Abstract
Introduction
Distributed Shared Memory (DSM) systems are becoming popular in the high performance computing arena because they promise ease of programming due to a global address space and scalability to large number of nodes. Although DSM systems facilitate programming, they can potentially introduce performance bottlenecks that require additional effort on the part of a user to discover and eliminate [9] . Non Uniform Memory Access (NUMA) architectures can incur orders of magnitude greater latencies to access data that reside farther from the processor in memory hierarchy [6] . Memory traffic generated by protocols that keep the caches coherent is another potential source of performance degradation. While the developers of compilation and parallelization tools for shared memory systems have addressed some of these problems, extensive user input is still required to fully benefit from these tools [1, 2, 7] . Understanding the sources of parallelism in a program and potential overhead due to subtleties of a DSM architecture is essential for effectively using these systems.
Due to a growing disparity between processor and memory speeds, tool developers have been focusing on measurement-based tools to analyze memory performance.

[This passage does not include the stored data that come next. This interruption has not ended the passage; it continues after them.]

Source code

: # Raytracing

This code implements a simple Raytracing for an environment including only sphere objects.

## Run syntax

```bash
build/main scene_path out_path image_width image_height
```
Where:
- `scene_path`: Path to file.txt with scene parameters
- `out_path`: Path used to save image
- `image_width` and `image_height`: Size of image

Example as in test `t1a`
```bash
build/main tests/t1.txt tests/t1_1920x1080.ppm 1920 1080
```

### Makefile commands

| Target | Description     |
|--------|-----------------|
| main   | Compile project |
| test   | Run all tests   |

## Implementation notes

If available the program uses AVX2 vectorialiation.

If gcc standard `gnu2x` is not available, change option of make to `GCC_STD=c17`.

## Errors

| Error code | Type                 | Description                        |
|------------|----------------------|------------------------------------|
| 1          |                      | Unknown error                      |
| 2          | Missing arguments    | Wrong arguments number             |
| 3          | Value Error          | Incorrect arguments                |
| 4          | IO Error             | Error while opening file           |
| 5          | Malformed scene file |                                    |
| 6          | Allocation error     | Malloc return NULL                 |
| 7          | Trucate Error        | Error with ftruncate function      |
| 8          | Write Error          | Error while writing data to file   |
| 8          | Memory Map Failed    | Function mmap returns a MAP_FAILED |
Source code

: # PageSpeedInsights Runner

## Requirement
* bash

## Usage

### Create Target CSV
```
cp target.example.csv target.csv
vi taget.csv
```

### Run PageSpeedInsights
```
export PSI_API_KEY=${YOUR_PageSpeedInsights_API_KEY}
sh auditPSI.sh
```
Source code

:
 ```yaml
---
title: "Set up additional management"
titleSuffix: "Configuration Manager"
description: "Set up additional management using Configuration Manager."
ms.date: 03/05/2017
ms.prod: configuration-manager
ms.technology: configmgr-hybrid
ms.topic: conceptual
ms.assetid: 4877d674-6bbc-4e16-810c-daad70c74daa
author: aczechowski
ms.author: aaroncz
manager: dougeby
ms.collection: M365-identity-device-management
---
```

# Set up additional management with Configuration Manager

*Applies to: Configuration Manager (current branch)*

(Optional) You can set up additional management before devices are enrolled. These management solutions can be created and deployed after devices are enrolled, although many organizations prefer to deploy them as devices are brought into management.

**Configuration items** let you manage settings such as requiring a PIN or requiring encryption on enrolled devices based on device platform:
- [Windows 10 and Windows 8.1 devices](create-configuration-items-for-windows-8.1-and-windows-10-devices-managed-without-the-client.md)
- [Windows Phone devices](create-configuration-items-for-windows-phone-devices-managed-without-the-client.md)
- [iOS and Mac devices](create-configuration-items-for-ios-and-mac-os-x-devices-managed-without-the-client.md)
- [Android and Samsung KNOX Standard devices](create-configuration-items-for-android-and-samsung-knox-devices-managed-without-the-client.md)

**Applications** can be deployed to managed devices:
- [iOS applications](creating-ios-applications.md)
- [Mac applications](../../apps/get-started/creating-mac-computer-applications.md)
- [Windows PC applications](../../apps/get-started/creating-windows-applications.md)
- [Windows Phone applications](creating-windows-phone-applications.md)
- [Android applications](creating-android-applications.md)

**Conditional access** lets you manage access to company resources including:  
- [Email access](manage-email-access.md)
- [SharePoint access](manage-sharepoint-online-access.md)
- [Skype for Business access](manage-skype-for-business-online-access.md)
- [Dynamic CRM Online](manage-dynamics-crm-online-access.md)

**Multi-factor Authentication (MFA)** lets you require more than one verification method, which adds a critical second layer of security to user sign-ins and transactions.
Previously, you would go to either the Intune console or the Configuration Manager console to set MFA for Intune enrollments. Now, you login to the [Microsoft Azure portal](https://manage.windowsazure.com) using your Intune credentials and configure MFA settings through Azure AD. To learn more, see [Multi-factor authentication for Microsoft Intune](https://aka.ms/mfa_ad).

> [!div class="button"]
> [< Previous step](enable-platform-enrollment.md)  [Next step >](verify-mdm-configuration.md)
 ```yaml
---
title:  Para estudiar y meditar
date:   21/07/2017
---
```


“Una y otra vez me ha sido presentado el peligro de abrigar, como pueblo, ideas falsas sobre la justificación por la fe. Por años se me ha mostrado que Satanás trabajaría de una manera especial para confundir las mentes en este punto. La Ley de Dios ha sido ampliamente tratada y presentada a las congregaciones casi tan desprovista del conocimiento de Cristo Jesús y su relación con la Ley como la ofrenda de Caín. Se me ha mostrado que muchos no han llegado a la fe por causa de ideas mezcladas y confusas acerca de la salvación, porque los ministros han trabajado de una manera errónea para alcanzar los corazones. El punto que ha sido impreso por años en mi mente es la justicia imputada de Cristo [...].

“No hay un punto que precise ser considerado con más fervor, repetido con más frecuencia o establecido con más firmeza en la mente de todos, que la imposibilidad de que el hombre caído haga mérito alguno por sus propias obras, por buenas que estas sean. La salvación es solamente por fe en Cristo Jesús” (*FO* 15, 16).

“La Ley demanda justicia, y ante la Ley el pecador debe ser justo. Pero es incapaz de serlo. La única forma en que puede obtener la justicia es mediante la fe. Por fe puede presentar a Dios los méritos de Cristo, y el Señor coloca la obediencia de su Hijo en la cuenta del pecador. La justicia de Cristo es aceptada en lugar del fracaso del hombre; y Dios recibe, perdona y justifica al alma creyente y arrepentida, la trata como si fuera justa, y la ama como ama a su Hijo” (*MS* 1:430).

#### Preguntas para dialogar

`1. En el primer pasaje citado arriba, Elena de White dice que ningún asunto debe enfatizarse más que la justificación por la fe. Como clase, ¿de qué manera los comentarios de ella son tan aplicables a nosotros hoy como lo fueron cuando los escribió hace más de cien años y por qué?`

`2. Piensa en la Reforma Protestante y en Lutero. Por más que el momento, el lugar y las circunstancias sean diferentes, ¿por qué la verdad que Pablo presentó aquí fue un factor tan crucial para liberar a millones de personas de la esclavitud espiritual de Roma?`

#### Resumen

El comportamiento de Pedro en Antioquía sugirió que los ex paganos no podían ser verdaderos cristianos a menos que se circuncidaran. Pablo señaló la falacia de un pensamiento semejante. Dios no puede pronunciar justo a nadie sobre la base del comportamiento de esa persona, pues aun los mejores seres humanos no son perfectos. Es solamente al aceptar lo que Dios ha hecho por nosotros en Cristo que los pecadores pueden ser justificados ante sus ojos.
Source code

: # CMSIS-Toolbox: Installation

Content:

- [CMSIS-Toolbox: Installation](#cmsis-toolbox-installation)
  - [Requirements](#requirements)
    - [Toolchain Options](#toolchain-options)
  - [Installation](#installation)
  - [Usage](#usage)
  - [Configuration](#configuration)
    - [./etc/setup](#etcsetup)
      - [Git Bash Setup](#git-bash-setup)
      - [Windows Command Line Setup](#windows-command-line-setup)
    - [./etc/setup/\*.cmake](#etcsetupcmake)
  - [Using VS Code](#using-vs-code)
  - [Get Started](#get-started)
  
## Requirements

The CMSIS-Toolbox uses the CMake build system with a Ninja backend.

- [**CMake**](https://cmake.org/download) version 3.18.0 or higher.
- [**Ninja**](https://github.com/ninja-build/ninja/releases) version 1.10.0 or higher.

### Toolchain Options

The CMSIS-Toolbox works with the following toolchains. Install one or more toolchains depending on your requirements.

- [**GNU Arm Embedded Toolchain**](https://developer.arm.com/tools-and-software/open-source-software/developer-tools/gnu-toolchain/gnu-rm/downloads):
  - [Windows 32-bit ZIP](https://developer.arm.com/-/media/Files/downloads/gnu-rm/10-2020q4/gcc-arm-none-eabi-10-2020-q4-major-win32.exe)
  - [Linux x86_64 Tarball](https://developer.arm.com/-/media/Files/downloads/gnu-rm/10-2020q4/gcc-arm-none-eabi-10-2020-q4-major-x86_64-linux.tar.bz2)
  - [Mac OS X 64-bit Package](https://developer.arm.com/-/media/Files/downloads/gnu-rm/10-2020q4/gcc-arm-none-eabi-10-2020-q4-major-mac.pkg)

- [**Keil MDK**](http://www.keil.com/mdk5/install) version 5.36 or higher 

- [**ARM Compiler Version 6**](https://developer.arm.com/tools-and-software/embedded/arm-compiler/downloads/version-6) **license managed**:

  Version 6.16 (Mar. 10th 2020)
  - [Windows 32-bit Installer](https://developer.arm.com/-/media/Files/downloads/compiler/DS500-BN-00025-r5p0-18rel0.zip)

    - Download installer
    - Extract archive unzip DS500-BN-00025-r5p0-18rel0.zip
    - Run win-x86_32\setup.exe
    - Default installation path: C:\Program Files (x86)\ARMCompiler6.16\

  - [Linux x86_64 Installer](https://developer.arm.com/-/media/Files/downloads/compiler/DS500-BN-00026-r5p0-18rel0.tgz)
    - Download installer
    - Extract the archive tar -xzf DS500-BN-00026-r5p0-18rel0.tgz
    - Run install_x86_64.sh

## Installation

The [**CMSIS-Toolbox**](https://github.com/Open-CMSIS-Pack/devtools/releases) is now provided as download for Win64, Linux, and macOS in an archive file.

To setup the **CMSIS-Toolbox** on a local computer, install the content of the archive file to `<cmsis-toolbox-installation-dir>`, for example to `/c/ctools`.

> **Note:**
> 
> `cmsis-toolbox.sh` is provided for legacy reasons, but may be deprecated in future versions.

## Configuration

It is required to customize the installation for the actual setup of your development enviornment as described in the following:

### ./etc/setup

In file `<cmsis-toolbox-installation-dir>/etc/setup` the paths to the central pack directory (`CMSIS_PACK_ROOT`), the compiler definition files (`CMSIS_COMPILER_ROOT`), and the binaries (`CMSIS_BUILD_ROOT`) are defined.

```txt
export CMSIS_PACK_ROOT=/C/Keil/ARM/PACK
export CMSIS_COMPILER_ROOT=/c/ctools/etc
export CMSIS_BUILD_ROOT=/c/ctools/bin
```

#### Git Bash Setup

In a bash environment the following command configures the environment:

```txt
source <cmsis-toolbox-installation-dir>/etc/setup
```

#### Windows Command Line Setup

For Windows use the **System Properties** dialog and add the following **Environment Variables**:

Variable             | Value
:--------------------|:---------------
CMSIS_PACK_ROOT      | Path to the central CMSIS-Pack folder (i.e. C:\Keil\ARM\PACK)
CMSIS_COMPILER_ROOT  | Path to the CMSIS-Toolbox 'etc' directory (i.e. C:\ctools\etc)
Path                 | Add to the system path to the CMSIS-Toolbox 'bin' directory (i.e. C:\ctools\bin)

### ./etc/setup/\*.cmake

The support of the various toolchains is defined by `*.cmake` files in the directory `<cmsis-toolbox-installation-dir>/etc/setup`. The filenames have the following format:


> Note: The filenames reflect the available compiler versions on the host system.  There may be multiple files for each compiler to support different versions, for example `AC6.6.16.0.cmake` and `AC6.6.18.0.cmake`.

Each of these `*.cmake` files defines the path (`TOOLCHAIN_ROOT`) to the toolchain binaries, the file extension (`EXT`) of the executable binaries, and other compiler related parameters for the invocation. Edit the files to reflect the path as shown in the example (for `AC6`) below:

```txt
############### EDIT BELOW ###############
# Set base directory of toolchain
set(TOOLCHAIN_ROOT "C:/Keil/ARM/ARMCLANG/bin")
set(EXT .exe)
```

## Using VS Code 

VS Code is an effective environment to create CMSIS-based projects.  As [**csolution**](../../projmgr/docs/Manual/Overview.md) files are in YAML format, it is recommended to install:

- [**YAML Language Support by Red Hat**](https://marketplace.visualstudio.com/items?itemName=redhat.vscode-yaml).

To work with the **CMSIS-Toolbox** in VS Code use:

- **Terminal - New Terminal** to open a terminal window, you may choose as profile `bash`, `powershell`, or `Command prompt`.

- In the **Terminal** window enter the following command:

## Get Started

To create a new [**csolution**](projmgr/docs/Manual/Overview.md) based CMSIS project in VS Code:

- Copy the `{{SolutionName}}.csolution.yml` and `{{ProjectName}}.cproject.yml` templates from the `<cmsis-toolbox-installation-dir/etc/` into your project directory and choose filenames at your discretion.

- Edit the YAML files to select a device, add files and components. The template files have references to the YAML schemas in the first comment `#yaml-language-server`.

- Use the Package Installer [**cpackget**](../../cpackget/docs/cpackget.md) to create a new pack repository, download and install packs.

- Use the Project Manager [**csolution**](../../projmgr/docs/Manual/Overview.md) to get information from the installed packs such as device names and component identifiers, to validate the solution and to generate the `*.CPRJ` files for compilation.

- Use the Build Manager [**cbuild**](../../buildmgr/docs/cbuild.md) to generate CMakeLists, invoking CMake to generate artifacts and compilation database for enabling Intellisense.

Several state-of-the-art microprocessors provide on-chip performance counters to facilitate these measurements [9] . However, most of the existing tools and techniques are limited to evaluating cache and memory performance for a single processor [8] . These tools typically do not directly address multiprocessor memory performance issues. There are examples of research prototype DSM systems that can support memory performance measurements across multiprocessor nodes [5] . Unfortunately, such tools are not yet widely available for commercial multiprocessors. We present a performance model that accounts for inherent parallelism in a program, which can result in potential speedup as well as overhead when that program is executed on a DSM system. This model can be used to analyze the efficacy of parallelization and quantitatively measure the overhead of parallelizing a program. Quantitative evaluation of this overhead provides an indirect measure of effective utilization of available memory subsystem performance.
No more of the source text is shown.